EXERCISE REQUIREMENTS
Extract, without alteration, each line from the start of the listing to the line bearing "## 3.2用快捷连接实现自身映射".

SOURCE RECORDS
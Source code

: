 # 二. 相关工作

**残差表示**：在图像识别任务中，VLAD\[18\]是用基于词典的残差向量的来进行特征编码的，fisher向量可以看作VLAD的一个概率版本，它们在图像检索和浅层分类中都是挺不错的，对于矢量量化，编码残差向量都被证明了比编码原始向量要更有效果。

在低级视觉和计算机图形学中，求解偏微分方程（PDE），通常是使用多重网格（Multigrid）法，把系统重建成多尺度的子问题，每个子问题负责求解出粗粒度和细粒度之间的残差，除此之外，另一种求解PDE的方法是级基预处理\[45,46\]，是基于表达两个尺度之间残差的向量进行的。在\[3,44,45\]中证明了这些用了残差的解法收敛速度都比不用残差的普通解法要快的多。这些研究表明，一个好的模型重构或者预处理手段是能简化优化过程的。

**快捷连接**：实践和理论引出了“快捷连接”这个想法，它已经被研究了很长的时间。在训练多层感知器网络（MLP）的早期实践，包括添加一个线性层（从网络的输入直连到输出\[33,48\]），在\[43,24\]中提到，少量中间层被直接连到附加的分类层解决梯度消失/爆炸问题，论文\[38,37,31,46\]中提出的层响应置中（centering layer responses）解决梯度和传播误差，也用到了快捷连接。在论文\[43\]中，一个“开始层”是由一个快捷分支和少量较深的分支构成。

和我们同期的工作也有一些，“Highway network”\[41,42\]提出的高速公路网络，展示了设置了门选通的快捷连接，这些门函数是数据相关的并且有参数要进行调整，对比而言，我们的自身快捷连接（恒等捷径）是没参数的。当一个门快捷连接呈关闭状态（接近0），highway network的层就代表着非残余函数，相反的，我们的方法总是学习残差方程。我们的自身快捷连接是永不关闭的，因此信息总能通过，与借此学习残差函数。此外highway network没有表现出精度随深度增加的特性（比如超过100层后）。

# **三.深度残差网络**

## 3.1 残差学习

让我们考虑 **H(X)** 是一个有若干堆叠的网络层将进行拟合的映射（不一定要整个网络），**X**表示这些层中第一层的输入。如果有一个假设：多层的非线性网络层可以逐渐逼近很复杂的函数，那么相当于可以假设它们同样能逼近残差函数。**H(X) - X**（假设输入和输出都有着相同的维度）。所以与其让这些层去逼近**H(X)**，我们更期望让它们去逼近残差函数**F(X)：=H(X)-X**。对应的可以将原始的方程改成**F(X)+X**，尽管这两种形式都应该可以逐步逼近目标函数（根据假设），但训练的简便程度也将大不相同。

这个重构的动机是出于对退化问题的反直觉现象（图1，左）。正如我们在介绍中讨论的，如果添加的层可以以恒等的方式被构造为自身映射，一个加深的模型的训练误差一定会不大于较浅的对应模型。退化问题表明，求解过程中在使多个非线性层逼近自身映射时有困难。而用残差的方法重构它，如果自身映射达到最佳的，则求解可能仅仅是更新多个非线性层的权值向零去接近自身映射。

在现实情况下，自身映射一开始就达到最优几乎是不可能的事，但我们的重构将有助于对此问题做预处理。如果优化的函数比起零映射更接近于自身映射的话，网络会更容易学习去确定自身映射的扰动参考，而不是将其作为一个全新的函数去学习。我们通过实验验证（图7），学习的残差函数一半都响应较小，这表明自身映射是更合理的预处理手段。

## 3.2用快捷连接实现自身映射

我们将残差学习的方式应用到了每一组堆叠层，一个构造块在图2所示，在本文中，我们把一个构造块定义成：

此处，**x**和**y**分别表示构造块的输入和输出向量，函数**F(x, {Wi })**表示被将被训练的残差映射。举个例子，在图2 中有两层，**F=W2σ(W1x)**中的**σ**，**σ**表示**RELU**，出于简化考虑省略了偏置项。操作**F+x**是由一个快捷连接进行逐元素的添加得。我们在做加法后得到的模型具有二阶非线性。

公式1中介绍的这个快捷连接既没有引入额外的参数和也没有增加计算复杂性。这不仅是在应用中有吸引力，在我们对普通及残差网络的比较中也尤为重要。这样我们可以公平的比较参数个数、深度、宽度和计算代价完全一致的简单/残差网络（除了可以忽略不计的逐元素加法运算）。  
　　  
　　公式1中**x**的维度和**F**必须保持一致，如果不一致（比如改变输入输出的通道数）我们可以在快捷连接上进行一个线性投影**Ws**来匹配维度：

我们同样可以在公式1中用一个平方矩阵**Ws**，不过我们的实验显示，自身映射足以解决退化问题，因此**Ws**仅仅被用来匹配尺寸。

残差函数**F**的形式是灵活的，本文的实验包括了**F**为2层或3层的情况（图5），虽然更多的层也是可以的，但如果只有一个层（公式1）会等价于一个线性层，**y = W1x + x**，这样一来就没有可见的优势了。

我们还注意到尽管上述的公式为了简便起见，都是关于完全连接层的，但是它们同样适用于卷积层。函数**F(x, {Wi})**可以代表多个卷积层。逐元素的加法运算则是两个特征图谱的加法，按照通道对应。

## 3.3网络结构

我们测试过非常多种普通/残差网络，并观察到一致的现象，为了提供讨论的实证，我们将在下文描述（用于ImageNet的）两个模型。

EXERCISE RESPONSE
Source code

: # 二. 相关工作

**残差表示**：在图像识别任务中，VLAD\[18\]是用基于词典的残差向量的来进行特征编码的，fisher向量可以看作VLAD的一个概率版本，它们在图像检索和浅层分类中都是挺不错的，对于矢量量化，编码残差向量都被证明了比编码原始向量要更有效果。

在低级视觉和计算机图形学中，求解偏微分方程（PDE），通常是使用多重网格（Multigrid）法，把系统重建成多尺度的子问题，每个子问题负责求解出粗粒度和细粒度之间的残差，除此之外，另一种求解PDE的方法是级基预处理\[45,46\]，是基于表达两个尺度之间残差的向量进行的。在\[3,44,45\]中证明了这些用了残差的解法收敛速度都比不用残差的普通解法要快的多。这些研究表明，一个好的模型重构或者预处理手段是能简化优化过程的。

**快捷连接**：实践和理论引出了“快捷连接”这个想法，它已经被研究了很长的时间。在训练多层感知器网络（MLP）的早期实践，包括添加一个线性层（从网络的输入直连到输出\[33,48\]），在\[43,24\]中提到，少量中间层被直接连到附加的分类层解决梯度消失/爆炸问题，论文\[38,37,31,46\]中提出的层响应置中（centering layer responses）解决梯度和传播误差，也用到了快捷连接。在论文\[43\]中，一个“开始层”是由一个快捷分支和少量较深的分支构成。

和我们同期的工作也有一些，“Highway network”\[41,42\]提出的高速公路网络，展示了设置了门选通的快捷连接，这些门函数是数据相关的并且有参数要进行调整，对比而言，我们的自身快捷连接（恒等捷径）是没参数的。当一个门快捷连接呈关闭状态（接近0），highway network的层就代表着非残余函数，相反的，我们的方法总是学习残差方程。我们的自身快捷连接是永不关闭的，因此信息总能通过，与借此学习残差函数。此外highway network没有表现出精度随深度增加的特性（比如超过100层后）。

# **三.深度残差网络**

## 3.1 残差学习

让我们考虑 **H(X)** 是一个有若干堆叠的网络层将进行拟合的映射（不一定要整个网络），**X**表示这些层中第一层的输入。如果有一个假设：多层的非线性网络层可以逐渐逼近很复杂的函数，那么相当于可以假设它们同样能逼近残差函数。**H(X) - X**（假设输入和输出都有着相同的维度）。所以与其让这些层去逼近**H(X)**，我们更期望让它们去逼近残差函数**F(X)：=H(X)-X**。对应的可以将原始的方程改成**F(X)+X**，尽管这两种形式都应该可以逐步逼近目标函数（根据假设），但训练的简便程度也将大不相同。

这个重构的动机是出于对退化问题的反直觉现象（图1，左）。正如我们在介绍中讨论的，如果添加的层可以以恒等的方式被构造为自身映射，一个加深的模型的训练误差一定会不大于较浅的对应模型。退化问题表明，求解过程中在使多个非线性层逼近自身映射时有困难。而用残差的方法重构它，如果自身映射达到最佳的，则求解可能仅仅是更新多个非线性层的权值向零去接近自身映射。

在现实情况下，自身映射一开始就达到最优几乎是不可能的事，但我们的重构将有助于对此问题做预处理。如果优化的函数比起零映射更接近于自身映射的话，网络会更容易学习去确定自身映射的扰动参考，而不是将其作为一个全新的函数去学习。我们通过实验验证（图7），学习的残差函数一半都响应较小，这表明自身映射是更合理的预处理手段。

## 3.2用快捷连接实现自身映射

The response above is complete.